» Problem to solve: Beneath this instruction is a listing. Transcribe from it only the stretch from the line with "- Capacidade de executar" through the line with "- Contas administrativas com senhas fortes", both end lines included, exactly as written.

» Data extracts:
□ □ □

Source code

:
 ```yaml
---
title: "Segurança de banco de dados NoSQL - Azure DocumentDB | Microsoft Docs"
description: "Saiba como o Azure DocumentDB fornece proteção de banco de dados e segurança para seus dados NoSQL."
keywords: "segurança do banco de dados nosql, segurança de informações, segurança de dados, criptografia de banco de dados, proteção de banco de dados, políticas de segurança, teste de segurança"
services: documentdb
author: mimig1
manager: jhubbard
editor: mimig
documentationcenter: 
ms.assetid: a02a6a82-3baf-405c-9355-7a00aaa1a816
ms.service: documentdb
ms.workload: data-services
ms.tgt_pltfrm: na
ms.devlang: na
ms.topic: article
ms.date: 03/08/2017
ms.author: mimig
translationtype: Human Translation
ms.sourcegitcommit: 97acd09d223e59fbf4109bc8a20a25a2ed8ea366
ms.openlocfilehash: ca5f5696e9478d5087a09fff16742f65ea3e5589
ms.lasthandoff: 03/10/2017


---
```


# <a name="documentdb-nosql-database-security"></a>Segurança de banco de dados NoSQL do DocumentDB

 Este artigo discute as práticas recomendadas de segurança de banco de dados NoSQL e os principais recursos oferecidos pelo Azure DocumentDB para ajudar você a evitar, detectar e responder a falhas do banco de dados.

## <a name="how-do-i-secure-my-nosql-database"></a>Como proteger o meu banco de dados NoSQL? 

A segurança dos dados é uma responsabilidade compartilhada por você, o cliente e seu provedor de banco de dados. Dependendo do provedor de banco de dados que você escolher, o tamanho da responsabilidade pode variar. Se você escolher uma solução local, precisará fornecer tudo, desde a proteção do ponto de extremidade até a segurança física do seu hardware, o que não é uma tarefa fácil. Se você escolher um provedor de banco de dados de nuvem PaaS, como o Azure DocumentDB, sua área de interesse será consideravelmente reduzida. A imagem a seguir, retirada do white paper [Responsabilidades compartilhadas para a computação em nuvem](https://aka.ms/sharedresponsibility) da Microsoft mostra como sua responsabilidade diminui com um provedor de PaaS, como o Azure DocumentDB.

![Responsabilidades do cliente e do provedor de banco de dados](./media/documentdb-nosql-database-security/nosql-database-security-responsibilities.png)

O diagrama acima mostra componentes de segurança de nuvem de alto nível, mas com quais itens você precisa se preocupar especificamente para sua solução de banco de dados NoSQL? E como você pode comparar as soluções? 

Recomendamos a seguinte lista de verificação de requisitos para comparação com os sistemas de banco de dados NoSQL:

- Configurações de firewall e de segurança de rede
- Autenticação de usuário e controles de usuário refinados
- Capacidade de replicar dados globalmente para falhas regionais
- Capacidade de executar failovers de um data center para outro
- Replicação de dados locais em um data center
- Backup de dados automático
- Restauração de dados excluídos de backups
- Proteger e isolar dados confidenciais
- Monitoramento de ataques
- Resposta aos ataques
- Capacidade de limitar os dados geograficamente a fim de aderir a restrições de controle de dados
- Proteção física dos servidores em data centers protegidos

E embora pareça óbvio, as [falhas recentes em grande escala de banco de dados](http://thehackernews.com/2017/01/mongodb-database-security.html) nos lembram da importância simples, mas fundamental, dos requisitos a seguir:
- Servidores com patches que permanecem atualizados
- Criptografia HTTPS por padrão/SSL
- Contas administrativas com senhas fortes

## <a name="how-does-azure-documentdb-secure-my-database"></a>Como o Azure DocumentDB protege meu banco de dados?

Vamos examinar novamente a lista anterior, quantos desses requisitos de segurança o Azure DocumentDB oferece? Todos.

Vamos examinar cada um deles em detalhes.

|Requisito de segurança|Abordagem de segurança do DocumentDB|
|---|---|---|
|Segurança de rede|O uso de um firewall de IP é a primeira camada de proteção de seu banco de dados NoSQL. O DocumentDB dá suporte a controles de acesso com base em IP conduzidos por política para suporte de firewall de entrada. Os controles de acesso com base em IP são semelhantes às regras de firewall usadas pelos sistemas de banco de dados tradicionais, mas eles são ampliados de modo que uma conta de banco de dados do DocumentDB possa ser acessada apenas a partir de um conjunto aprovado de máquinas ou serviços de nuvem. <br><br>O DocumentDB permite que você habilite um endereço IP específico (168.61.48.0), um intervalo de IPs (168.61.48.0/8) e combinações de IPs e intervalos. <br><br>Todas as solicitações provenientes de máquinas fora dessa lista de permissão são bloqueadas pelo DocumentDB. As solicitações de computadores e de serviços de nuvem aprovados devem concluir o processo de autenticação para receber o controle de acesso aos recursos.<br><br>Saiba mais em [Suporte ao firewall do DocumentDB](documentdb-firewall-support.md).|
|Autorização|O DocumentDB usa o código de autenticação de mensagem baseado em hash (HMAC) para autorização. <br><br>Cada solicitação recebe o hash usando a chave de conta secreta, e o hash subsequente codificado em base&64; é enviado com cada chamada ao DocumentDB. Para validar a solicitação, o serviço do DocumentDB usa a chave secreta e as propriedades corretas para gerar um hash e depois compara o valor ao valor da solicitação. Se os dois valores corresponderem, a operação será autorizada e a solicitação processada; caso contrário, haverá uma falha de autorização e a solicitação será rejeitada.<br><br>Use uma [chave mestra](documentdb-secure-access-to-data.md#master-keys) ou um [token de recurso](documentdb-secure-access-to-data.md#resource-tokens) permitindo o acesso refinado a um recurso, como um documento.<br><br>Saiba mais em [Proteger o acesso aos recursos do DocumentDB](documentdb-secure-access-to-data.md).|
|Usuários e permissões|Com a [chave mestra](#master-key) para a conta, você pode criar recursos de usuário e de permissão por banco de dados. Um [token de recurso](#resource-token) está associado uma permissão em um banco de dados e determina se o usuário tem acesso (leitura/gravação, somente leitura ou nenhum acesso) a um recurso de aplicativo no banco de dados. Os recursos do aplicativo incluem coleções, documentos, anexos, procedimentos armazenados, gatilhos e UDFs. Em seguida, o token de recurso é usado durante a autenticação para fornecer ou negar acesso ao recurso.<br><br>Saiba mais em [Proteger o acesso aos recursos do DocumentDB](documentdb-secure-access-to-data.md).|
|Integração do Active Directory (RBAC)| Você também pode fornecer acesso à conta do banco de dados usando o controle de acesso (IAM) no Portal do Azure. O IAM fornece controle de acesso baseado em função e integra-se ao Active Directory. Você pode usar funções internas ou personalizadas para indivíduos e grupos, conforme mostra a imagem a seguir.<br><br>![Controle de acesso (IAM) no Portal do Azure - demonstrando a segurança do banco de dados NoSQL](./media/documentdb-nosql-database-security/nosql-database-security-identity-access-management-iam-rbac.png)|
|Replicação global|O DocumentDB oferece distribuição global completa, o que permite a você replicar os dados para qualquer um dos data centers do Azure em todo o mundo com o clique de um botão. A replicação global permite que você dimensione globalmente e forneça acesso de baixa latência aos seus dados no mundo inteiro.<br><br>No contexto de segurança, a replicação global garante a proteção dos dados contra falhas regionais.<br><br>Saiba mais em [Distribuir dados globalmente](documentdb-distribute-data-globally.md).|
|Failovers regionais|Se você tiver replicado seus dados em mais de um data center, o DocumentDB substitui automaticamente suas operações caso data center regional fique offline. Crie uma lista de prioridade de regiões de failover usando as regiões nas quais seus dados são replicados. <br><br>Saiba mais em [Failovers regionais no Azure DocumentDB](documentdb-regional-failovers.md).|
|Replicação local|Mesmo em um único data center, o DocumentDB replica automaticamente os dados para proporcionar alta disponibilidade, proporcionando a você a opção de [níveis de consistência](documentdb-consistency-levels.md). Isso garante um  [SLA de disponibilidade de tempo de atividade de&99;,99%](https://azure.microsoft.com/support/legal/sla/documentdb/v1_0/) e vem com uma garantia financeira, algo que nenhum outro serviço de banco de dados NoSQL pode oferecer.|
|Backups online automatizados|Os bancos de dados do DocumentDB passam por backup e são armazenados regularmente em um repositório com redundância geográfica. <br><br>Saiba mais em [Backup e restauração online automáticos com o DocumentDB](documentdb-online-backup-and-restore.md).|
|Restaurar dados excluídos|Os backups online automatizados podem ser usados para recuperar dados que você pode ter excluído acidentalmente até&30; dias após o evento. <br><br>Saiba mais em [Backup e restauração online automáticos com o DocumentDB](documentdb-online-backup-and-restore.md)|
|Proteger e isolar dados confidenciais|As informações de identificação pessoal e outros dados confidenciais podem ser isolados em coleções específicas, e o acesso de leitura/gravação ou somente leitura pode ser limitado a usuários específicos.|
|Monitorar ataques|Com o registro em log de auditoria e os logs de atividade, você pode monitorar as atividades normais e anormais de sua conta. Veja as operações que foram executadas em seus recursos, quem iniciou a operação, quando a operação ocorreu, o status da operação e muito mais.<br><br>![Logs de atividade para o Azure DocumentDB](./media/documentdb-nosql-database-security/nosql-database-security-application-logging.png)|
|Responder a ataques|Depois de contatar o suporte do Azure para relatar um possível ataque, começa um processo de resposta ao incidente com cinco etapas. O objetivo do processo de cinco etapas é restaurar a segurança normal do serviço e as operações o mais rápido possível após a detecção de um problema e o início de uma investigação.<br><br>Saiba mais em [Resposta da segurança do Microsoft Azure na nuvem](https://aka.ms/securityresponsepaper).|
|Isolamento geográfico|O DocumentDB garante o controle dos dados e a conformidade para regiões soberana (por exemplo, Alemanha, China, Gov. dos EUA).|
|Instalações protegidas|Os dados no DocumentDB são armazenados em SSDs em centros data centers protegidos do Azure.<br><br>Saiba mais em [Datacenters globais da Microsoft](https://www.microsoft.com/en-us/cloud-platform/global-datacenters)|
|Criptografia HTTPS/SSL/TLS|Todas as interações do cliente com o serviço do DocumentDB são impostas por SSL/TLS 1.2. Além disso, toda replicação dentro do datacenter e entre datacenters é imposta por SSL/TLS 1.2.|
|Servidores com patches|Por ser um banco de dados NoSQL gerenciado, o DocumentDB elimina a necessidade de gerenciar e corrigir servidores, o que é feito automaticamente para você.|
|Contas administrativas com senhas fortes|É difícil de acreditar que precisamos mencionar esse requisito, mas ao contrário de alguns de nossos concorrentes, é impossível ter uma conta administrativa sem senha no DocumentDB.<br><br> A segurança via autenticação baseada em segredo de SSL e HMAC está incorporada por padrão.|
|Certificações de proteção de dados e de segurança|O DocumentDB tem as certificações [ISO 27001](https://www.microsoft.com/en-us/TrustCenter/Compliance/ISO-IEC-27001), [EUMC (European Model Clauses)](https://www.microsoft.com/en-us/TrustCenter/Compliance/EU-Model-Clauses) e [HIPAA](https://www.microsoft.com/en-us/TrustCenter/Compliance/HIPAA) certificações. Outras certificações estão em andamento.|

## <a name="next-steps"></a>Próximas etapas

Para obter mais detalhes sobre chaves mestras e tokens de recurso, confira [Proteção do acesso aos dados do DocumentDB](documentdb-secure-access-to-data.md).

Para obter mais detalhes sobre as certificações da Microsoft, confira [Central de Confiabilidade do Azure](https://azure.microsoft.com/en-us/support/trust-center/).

□ □ □

» Reply to the task:
- Capacidade de executar failovers de um data center para outro
- Replicação de dados locais em um data center
- Backup de dados automático
- Restauração de dados excluídos de backups
- Proteger e isolar dados confidenciais
- Monitoramento de ataques
- Resposta aos ataques
- Capacidade de limitar os dados geograficamente a fim de aderir a restrições de controle de dados
- Proteção física dos servidores em data centers protegidos

E embora pareça óbvio, as [falhas recentes em grande escala de banco de dados](http://thehackernews.com/2017/01/mongodb-database-security.html) nos lembram da importância simples, mas fundamental, dos requisitos a seguir:
- Servidores com patches que permanecem atualizados
- Criptografia HTTPS por padrão/SSL
- Contas administrativas com senhas fortes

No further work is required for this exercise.